EXERCISE: Could the entries below be transcribed word for word, with the pictures omitted?

Stored data entries:
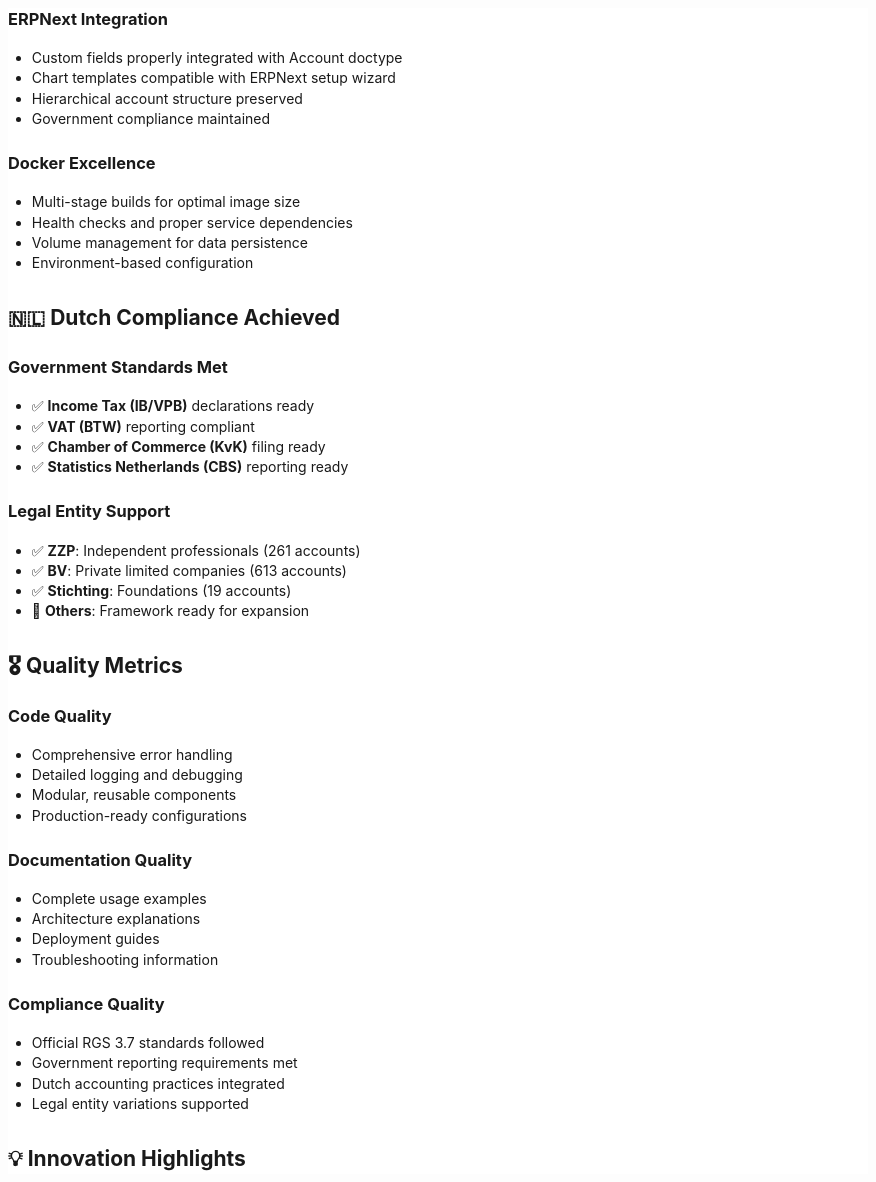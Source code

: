 ### ERPNext Integration
- Custom fields properly integrated with Account doctype
- Chart templates compatible with ERPNext setup wizard
- Hierarchical account structure preserved
- Government compliance maintained

### Docker Excellence
- Multi-stage builds for optimal image size
- Health checks and proper service dependencies
- Volume management for data persistence
- Environment-based configuration

## 🇳🇱 Dutch Compliance Achieved

### Government Standards Met
- ✅ **Income Tax (IB/VPB)** declarations ready
- ✅ **VAT (BTW)** reporting compliant
- ✅ **Chamber of Commerce (KvK)** filing ready
- ✅ **Statistics Netherlands (CBS)** reporting ready

### Legal Entity Support
- ✅ **ZZP**: Independent professionals (261 accounts)
- ✅ **BV**: Private limited companies (613 accounts)
- ✅ **Stichting**: Foundations (19 accounts)
- 🚧 **Others**: Framework ready for expansion

## 🎖️ Quality Metrics

### Code Quality
- Comprehensive error handling
- Detailed logging and debugging
- Modular, reusable components
- Production-ready configurations

### Documentation Quality  
- Complete usage examples
- Architecture explanations
- Deployment guides
- Troubleshooting information

### Compliance Quality
- Official RGS 3.7 standards followed
- Government reporting requirements met
- Dutch accounting practices integrated
- Legal entity variations supported

## 💡 Innovation Highlights
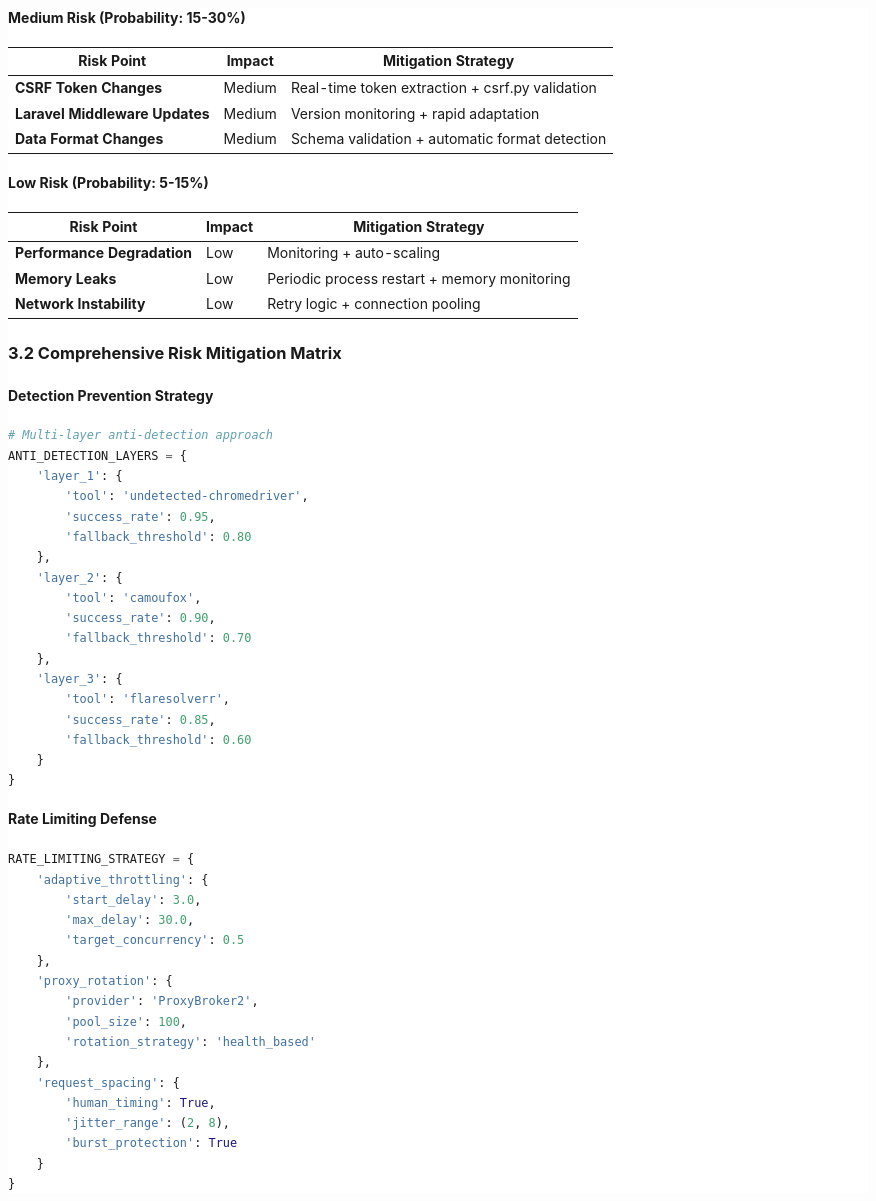 #### Medium Risk (Probability: 15-30%)
| Risk Point | Impact | Mitigation Strategy |
|-----------|---------|-------------------|
| **CSRF Token Changes** | Medium | Real-time token extraction + csrf.py validation |
| **Laravel Middleware Updates** | Medium | Version monitoring + rapid adaptation |
| **Data Format Changes** | Medium | Schema validation + automatic format detection |

#### Low Risk (Probability: 5-15%)  
| Risk Point | Impact | Mitigation Strategy |
|-----------|---------|-------------------|
| **Performance Degradation** | Low | Monitoring + auto-scaling |
| **Memory Leaks** | Low | Periodic process restart + memory monitoring |
| **Network Instability** | Low | Retry logic + connection pooling |

### 3.2 Comprehensive Risk Mitigation Matrix

#### Detection Prevention Strategy
```python
# Multi-layer anti-detection approach
ANTI_DETECTION_LAYERS = {
    'layer_1': {
        'tool': 'undetected-chromedriver',
        'success_rate': 0.95,
        'fallback_threshold': 0.80
    },
    'layer_2': {  
        'tool': 'camoufox',
        'success_rate': 0.90,
        'fallback_threshold': 0.70
    },
    'layer_3': {
        'tool': 'flaresolverr',
        'success_rate': 0.85,
        'fallback_threshold': 0.60
    }
}
```

#### Rate Limiting Defense
```python
RATE_LIMITING_STRATEGY = {
    'adaptive_throttling': {
        'start_delay': 3.0,
        'max_delay': 30.0,
        'target_concurrency': 0.5
    },
    'proxy_rotation': {
        'provider': 'ProxyBroker2',
        'pool_size': 100,
        'rotation_strategy': 'health_based'
    },
    'request_spacing': {
        'human_timing': True,
        'jitter_range': (2, 8),
        'burst_protection': True
    }
}
```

ANSWER BELOW:
Source code

: ### ERPNext Integration
- Custom fields properly integrated with Account doctype
- Chart templates compatible with ERPNext setup wizard
- Hierarchical account structure preserved
- Government compliance maintained

### Docker Excellence
- Multi-stage builds for optimal image size
- Health checks and proper service dependencies
- Volume management for data persistence
- Environment-based configuration

## 🇳🇱 Dutch Compliance Achieved

### Government Standards Met
- ✅ **Income Tax (IB/VPB)** declarations ready
- ✅ **VAT (BTW)** reporting compliant
- ✅ **Chamber of Commerce (KvK)** filing ready
- ✅ **Statistics Netherlands (CBS)** reporting ready

### Legal Entity Support
- ✅ **ZZP**: Independent professionals (261 accounts)
- ✅ **BV**: Private limited companies (613 accounts)
- ✅ **Stichting**: Foundations (19 accounts)
- 🚧 **Others**: Framework ready for expansion

## 🎖️ Quality Metrics

### Code Quality
- Comprehensive error handling
- Detailed logging and debugging
- Modular, reusable components
- Production-ready configurations

### Documentation Quality  
- Complete usage examples
- Architecture explanations
- Deployment guides
- Troubleshooting information

### Compliance Quality
- Official RGS 3.7 standards followed
- Government reporting requirements met
- Dutch accounting practices integrated
- Legal entity variations supported

## 💡 Innovation Highlights
 #### Medium Risk (Probability: 15-30%)
| Risk Point | Impact | Mitigation Strategy |
|-----------|---------|-------------------|
| **CSRF Token Changes** | Medium | Real-time token extraction + csrf.py validation |
| **Laravel Middleware Updates** | Medium | Version monitoring + rapid adaptation |
| **Data Format Changes** | Medium | Schema validation + automatic format detection |

#### Low Risk (Probability: 5-15%)  
| Risk Point | Impact | Mitigation Strategy |
|-----------|---------|-------------------|
| **Performance Degradation** | Low | Monitoring + auto-scaling |
| **Memory Leaks** | Low | Periodic process restart + memory monitoring |
| **Network Instability** | Low | Retry logic + connection pooling |

### 3.2 Comprehensive Risk Mitigation Matrix

#### Detection Prevention Strategy
```python
# Multi-layer anti-detection approach
ANTI_DETECTION_LAYERS = {
    'layer_1': {
        'tool': 'undetected-chromedriver',
        'success_rate': 0.95,
        'fallback_threshold': 0.80
    },
    'layer_2': {  
        'tool': 'camoufox',
        'success_rate': 0.90,
        'fallback_threshold': 0.70
    },
    'layer_3': {
        'tool': 'flaresolverr',
        'success_rate': 0.85,
        'fallback_threshold': 0.60
    }
}
```

#### Rate Limiting Defense
```python
RATE_LIMITING_STRATEGY = {
    'adaptive_throttling': {
        'start_delay': 3.0,
        'max_delay': 30.0,
        'target_concurrency': 0.5
    },
    'proxy_rotation': {
        'provider': 'ProxyBroker2',
        'pool_size': 100,
        'rotation_strategy': 'health_based'
    },
    'request_spacing': {
        'human_timing': True,
        'jitter_range': (2, 8),
        'burst_protection': True
    }
}
```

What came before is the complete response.